Jones wrestles the runaway truck


The meeting place was set for a mountain pass in the hills that flank the madness that is Los Angeles. It was an early start, and even with clear blue skies the air was still crisp as the Peterbilt’s charged into and out of this great metropolis. Moving up into the snow covered San Gabriel mountains we tracked the Union Pacific as dirty air became clean, railroad turning to dirt track.

It didn’t take long to get rolling, the raw aluminium bikes looked stunning, having just had a refreshing run out with Gee Atherton only days previously. I was fully aware that my first run would be nothing less than a bracing encounter.

Out of the blocks the pace of the bike is frighteningly apparent, and exiting the first corner the need to be vigilant was gripping my senses as much as the amount of rubber was tearing into the turf. This was all about being wide awake. It only took a matter of corners to realise I was totally out of my depth on the Session recognising very quickly the potential of the bike. It wasn’t just about speed on the straights, it was the potential EVERYWHERE.

The bike is very much a Session in its ride character, easy to understand, supple, supportive, and even though the bike had slightly less travel than the current production downhill bike you just knew that the bike would get your back if things got slightly out of shape.

It was in the rock sections that you discover quite how much a big fork matters, how much trust you put in it, your front man when things get hectic. You don’t arm wrestle a Fox 40 through rocks, you simply walk all over them. At speed. Oh the speed. Even if the clock shows a fraction of second difference, the difference on this bike is definitely perceptible.

The track dropped steeply over some big boulders and its here the good and bad of big wheels comes into scrutiny. On the plus side, you can nose dive the bike without it tucking under, I tried this on a few occasions and whilst on trail or enduro bike it still offers an a advantage over 27.5” in this situation, the big 40 allows even more of that. Clearly nose diving is poor rider technique however we’re seeing the pro racers adopt even more front wheel placement so the big wheels will clearly be of use in beaten up ground.

On the downside there is a tendency for the rear tyre to buzz your bum on super steep stuff, and we’ve heard from other brands that riders have complained that they cannot run their seats in the usual position. A seat re-design might sort that out but there are issues around running more travel on 29” DH bikes that need tackling.

This particular Trek runs around 180mm travel. The question is does it need the full 200mm or beyond? That’s a complex question. Even though it seems this bike can match and even beat the speed of 200mm x 27.5” bikes there is always the need for more. Just because.

Wheels and tyres have clearly been the sticking point with long travel 29” wheel bikes until now but they are very much here and this Session was never underpowered in that respect. The bike had been ridden that’s for definite but still I look forward to exploring some different wheel and tyre combinations on the big travel bikes.

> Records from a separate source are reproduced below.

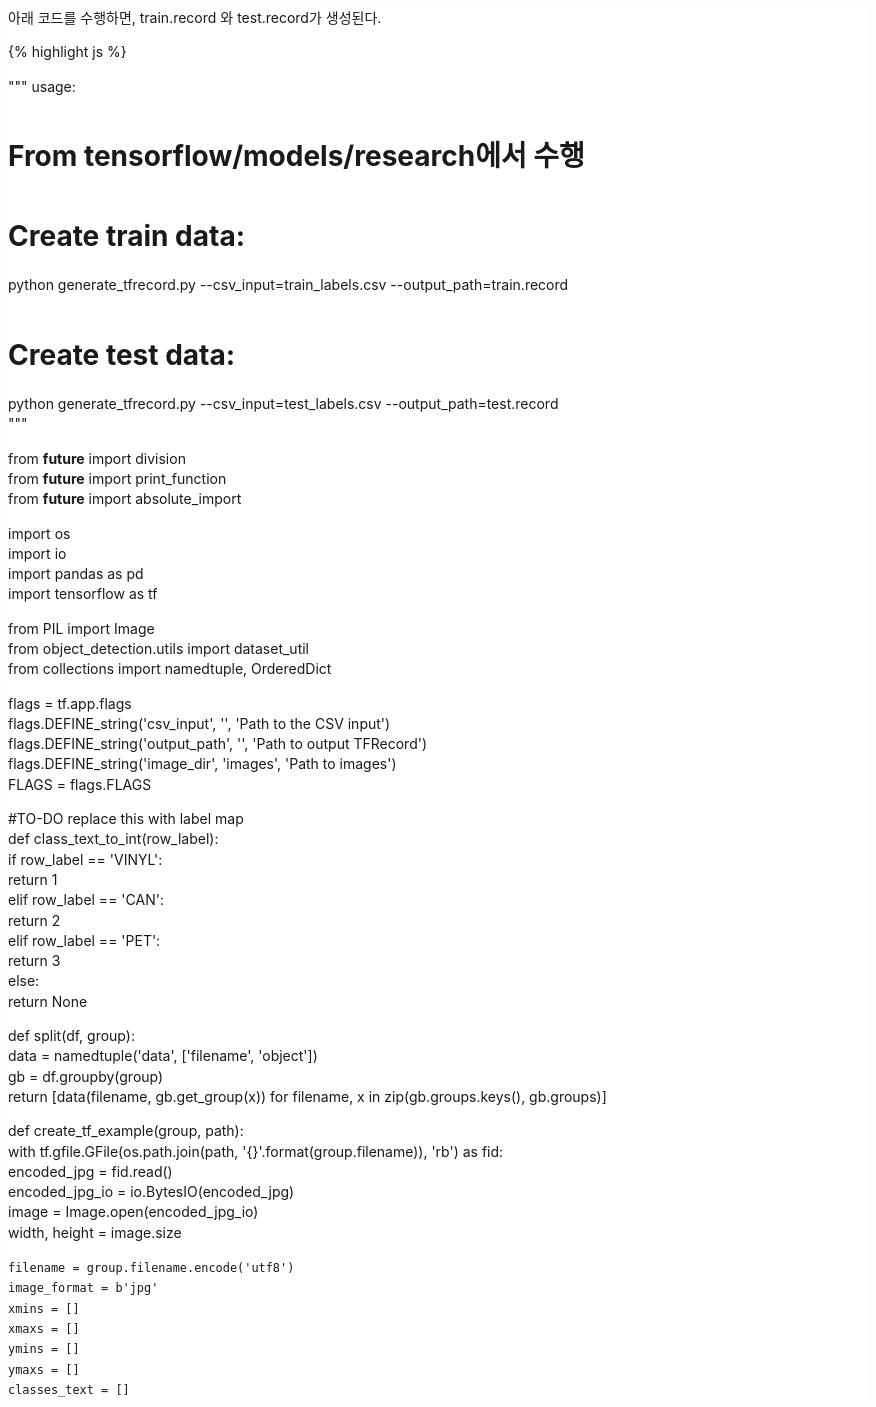 아래 코드를 수행하면, train.record 와 test.record가 생성된다.  

{% highlight js %}

"""
usage:
  # From tensorflow/models/research에서 수행  
  # Create train data:  
  python generate_tfrecord.py --csv_input=train_labels.csv  --output_path=train.record  
  # Create test data:  
  python generate_tfrecord.py --csv_input=test_labels.csv  --output_path=test.record  
"""

from __future__ import division  
from __future__ import print_function  
from __future__ import absolute_import  

import os  
import io  
import pandas as pd  
import tensorflow as tf  

from PIL import Image  
from object_detection.utils import dataset_util  
from collections import namedtuple, OrderedDict  

flags = tf.app.flags  
flags.DEFINE_string('csv_input', '', 'Path to the CSV input')  
flags.DEFINE_string('output_path', '', 'Path to output TFRecord')  
flags.DEFINE_string('image_dir', 'images', 'Path to images')  
FLAGS = flags.FLAGS


#TO-DO replace this with label map  
def class_text_to_int(row_label):  
    if row_label == 'VINYL':  
        return 1  
    elif row_label == 'CAN':  
        return 2  
    elif row_label == 'PET':  
        return 3  
    else:  
        return None  

def split(df, group):  
    data = namedtuple('data', ['filename', 'object'])  
    gb = df.groupby(group)  
    return [data(filename, gb.get_group(x)) for filename, x in zip(gb.groups.keys(), gb.groups)]  


def create_tf_example(group, path):  
    with tf.gfile.GFile(os.path.join(path, '{}'.format(group.filename)), 'rb') as fid:  
        encoded_jpg = fid.read()  
    encoded_jpg_io = io.BytesIO(encoded_jpg)  
    image = Image.open(encoded_jpg_io)  
    width, height = image.size  

    filename = group.filename.encode('utf8')  
    image_format = b'jpg'  
    xmins = []  
    xmaxs = []  
    ymins = []  
    ymaxs = []  
    classes_text = []   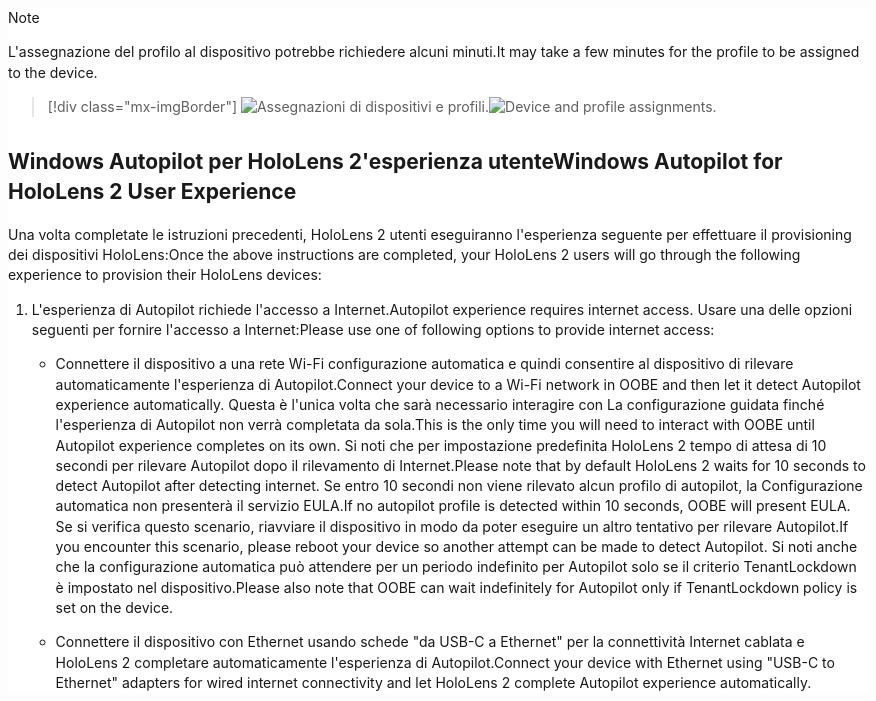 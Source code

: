    > [!NOTE]  
   > <span data-ttu-id="2c18e-253">L'assegnazione del profilo al dispositivo potrebbe richiedere alcuni minuti.</span><span class="sxs-lookup"><span data-stu-id="2c18e-253">It may take a few minutes for the profile to be assigned to the device.</span></span>  

   > [!div class="mx-imgBorder"]
   > <span data-ttu-id="2c18e-254">![Assegnazioni di dispositivi e profili.](./images/hololens-ap-devices-assignments.png)</span><span class="sxs-lookup"><span data-stu-id="2c18e-254">![Device and profile assignments.](./images/hololens-ap-devices-assignments.png)</span></span>

## <a name="windows-autopilot-for-hololens-2-user-experience"></a><span data-ttu-id="2c18e-255">Windows Autopilot per HoloLens 2'esperienza utente</span><span class="sxs-lookup"><span data-stu-id="2c18e-255">Windows Autopilot for HoloLens 2 User Experience</span></span>

<span data-ttu-id="2c18e-256">Una volta completate le istruzioni precedenti, HoloLens 2 utenti eseguiranno l'esperienza seguente per effettuare il provisioning dei dispositivi HoloLens:</span><span class="sxs-lookup"><span data-stu-id="2c18e-256">Once the above instructions are completed, your HoloLens 2 users will go through the following experience to provision their HoloLens devices:</span></span>  

1. <span data-ttu-id="2c18e-257">L'esperienza di Autopilot richiede l'accesso a Internet.</span><span class="sxs-lookup"><span data-stu-id="2c18e-257">Autopilot experience requires internet access.</span></span> <span data-ttu-id="2c18e-258">Usare una delle opzioni seguenti per fornire l'accesso a Internet:</span><span class="sxs-lookup"><span data-stu-id="2c18e-258">Please use one of following options to provide internet access:</span></span>

    - <span data-ttu-id="2c18e-259">Connettere il dispositivo a una rete Wi-Fi configurazione automatica e quindi consentire al dispositivo di rilevare automaticamente l'esperienza di Autopilot.</span><span class="sxs-lookup"><span data-stu-id="2c18e-259">Connect your device to a Wi-Fi network in OOBE and then let it detect Autopilot experience automatically.</span></span> <span data-ttu-id="2c18e-260">Questa è l'unica volta che sarà necessario interagire con La configurazione guidata finché l'esperienza di Autopilot non verrà completata da sola.</span><span class="sxs-lookup"><span data-stu-id="2c18e-260">This is the only time you will need to interact with OOBE until Autopilot experience completes on its own.</span></span> <span data-ttu-id="2c18e-261">Si noti che per impostazione predefinita HoloLens 2 tempo di attesa di 10 secondi per rilevare Autopilot dopo il rilevamento di Internet.</span><span class="sxs-lookup"><span data-stu-id="2c18e-261">Please note that by default HoloLens 2 waits for 10 seconds to detect Autopilot after detecting internet.</span></span> <span data-ttu-id="2c18e-262">Se entro 10 secondi non viene rilevato alcun profilo di autopilot, la Configurazione automatica non presenterà il servizio EULA.</span><span class="sxs-lookup"><span data-stu-id="2c18e-262">If no autopilot profile is detected within 10 seconds, OOBE will present EULA.</span></span> <span data-ttu-id="2c18e-263">Se si verifica questo scenario, riavviare il dispositivo in modo da poter eseguire un altro tentativo per rilevare Autopilot.</span><span class="sxs-lookup"><span data-stu-id="2c18e-263">If you encounter this scenario, please reboot your device so another attempt can be made to detect Autopilot.</span></span> <span data-ttu-id="2c18e-264">Si noti anche che la configurazione automatica può attendere per un periodo indefinito per Autopilot solo se il criterio TenantLockdown è impostato nel dispositivo.</span><span class="sxs-lookup"><span data-stu-id="2c18e-264">Please also note that OOBE can wait indefinitely for Autopilot only if TenantLockdown policy is set on the device.</span></span>

    - <span data-ttu-id="2c18e-265">Connettere il dispositivo con Ethernet usando schede "da USB-C a Ethernet" per la connettività Internet cablata e HoloLens 2 completare automaticamente l'esperienza di Autopilot.</span><span class="sxs-lookup"><span data-stu-id="2c18e-265">Connect your device with Ethernet using "USB-C to Ethernet" adapters for wired internet connectivity and let HoloLens 2 complete Autopilot experience automatically.</span></span>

The comparison with 27.5” wheels is interesting. Even though a 27.5” wheel bike feels more lively, it’s simply a feeling, we’ve known this for many years. You feel fast because the bike is moving around a lot more. However……the big wheels, with a BIG fork mean even more composure which in turn mean even more speed. There is certainly some mileage in the fact that 29” wheels can feel dull, that many riders cannot interact with the terrain like a 27.5” wheeler. This is simply because we as humans (most of us at least) have yet to have the capability to push them hard enough.

Adding more travel and more stability to big wheels takes the game to a whole new level, one which I believe will take some time to adjust to. Having top racers on these wheels laying to waste technical terrain is a scary prospect. Yes the possibilities are truly frightening.

Clearly there’s only so much we can say on this prototype bike which might or might not ever reach production, however having ridden this bike I can see why some racers fear 29” wheels coming to downhill. Because riding a bike like this is pretty intimidating.